Lactic dehydrogenase and cytochrome b2 of baker's yeast. The deoxyribose polynucleotide component and the physicochemical properties of the crystalline enzyme

Abstract

Sedimentation of crystalline cytochrome b2 (lactic dehydrogenase) of baker''s yeast in an ultracentrifuge revealed only 1 component, having a sedimentation coefficient (S20,w) of 7.7 s. Electrophoresis at pH 6.65, 7.05 and 8.8 showed partial dissociation of a polynucleotide component of the enzyme. Separation of nucleotide-depleted enzyme from intact enzyme was detected after electrophoresis for 269 minutes at pH 8.8. There was no separation of a flavoprotein from a haemoprotein. The results indicate that crystalline cytochrome b2 contains only 1 major protein component. There are approximately 15 (polymerized) deoxy- ribonucleotide residues/mole of haem in the crystalline enzyme. The base composition (adenine, 6; thymine, 5; guanine, 2; cytosine, 2 moles) of the polynucleotide differs considerably from that of yeast deoxy-ribonucleic acid.
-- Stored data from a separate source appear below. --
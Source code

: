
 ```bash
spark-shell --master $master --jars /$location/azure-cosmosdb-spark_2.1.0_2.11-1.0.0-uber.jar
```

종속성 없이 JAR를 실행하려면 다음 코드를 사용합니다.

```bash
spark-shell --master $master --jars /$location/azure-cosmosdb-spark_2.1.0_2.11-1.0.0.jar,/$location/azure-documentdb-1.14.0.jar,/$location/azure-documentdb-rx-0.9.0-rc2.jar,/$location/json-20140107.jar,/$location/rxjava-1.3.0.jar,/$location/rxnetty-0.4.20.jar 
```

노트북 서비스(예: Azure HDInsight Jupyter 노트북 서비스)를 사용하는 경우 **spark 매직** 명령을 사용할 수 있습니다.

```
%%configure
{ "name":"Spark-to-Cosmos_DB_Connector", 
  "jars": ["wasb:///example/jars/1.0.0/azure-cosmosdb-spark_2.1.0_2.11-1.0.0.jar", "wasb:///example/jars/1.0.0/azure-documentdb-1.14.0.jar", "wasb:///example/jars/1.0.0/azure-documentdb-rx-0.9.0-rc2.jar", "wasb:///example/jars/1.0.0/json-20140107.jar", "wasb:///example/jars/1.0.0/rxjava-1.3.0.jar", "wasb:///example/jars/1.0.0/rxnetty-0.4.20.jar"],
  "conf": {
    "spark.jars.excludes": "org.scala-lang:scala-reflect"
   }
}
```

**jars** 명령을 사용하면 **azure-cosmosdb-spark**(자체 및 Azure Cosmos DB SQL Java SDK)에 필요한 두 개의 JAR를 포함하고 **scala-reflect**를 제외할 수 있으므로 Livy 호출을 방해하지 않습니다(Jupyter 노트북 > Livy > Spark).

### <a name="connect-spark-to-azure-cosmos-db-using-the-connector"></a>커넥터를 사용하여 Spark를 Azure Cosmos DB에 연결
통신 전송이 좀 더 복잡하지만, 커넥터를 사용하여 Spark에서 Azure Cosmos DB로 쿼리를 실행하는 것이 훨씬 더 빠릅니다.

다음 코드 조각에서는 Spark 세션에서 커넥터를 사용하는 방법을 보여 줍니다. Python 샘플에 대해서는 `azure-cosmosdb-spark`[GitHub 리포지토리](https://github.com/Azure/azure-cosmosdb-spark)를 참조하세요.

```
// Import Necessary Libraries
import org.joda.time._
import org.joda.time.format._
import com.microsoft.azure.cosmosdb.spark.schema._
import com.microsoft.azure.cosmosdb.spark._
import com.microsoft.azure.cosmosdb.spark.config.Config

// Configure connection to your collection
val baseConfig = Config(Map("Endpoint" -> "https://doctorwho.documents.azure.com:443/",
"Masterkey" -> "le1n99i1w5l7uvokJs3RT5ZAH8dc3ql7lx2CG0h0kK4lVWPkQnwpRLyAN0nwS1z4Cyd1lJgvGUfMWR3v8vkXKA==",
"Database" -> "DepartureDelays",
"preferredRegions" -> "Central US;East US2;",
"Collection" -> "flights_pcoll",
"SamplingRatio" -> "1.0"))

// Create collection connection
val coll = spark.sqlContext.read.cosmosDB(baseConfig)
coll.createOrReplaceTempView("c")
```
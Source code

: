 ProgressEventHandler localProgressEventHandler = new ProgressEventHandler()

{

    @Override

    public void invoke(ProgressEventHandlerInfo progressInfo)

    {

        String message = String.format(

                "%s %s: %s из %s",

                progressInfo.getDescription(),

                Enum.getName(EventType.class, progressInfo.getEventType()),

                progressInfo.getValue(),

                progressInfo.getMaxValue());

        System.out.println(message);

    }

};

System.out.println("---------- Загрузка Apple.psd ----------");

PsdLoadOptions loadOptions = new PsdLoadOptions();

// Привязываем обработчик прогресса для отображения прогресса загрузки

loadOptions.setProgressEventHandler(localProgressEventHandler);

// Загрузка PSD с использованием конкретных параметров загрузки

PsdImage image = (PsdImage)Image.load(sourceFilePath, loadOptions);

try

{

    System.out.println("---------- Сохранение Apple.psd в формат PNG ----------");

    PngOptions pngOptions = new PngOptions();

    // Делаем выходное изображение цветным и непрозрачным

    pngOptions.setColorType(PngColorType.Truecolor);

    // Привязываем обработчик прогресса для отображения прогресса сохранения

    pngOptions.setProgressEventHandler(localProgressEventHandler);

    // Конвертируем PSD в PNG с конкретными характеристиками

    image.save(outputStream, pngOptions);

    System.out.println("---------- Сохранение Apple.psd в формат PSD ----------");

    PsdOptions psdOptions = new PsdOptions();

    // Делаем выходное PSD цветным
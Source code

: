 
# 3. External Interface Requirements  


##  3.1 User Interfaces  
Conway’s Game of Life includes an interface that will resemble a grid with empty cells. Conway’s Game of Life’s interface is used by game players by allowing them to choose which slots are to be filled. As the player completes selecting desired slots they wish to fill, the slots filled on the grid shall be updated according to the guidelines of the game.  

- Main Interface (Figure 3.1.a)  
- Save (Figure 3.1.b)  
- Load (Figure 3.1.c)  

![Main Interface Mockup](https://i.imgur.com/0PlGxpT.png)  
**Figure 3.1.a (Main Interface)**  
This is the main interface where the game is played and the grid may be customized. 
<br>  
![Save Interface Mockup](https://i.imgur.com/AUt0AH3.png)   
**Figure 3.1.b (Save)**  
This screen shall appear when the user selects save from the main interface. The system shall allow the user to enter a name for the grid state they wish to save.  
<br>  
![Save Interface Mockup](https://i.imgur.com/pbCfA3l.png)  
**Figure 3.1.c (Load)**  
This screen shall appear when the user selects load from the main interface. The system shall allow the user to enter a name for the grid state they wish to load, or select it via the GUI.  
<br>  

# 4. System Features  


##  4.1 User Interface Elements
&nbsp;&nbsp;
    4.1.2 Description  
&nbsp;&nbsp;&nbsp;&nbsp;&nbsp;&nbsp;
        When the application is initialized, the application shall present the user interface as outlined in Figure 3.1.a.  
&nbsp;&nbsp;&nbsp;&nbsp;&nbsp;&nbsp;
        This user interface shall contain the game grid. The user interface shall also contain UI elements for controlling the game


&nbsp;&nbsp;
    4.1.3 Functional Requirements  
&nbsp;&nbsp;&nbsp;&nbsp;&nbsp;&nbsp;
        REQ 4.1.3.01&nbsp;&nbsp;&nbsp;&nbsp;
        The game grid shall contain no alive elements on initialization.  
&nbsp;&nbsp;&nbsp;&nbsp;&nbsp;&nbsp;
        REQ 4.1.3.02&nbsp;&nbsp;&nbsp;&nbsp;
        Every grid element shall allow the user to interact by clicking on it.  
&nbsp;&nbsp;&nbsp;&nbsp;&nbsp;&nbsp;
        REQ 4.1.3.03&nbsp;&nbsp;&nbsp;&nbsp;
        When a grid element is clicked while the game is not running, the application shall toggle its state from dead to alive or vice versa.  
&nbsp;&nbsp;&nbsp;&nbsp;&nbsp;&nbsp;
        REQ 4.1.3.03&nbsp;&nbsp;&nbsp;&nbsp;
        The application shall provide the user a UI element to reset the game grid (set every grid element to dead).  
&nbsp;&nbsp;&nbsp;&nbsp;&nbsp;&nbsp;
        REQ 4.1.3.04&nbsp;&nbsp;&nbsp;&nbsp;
Recrystallized cytochrome b2 contains no detectable ribose or uracil, indicating the absence of ribonucleotides. Dissociation of the deoxyribopolynucleotide of cytochrome b2 by 0.7-saturated ammonium sulphate or by digestion with pancreatic deoxyribonuclease prevented crystallization of the enzyme by anaerobic dialysis at low ionic strength. An amorphous precipitate was formed on recombination of the polynucleotide and nucleotidedepleted enzyme. The nucleotide is not essential for dehydrogenase activity. No uptake or exchange of inorganic phosphate during oxidation of lactate catalyzed by the crystalline enzyme could be demonstrated. The possible function of the polynucleotide is discussed. There is approximately 0.56% P, 0.74% S and 15.2% N in the crystalline enzyme, and approximately 14.2% of N in the nucleotide-free enzyme. The properties of cytochrome b2, a crystalline deoxyribonucleoprotein, are compared with those of other nucleoproteins.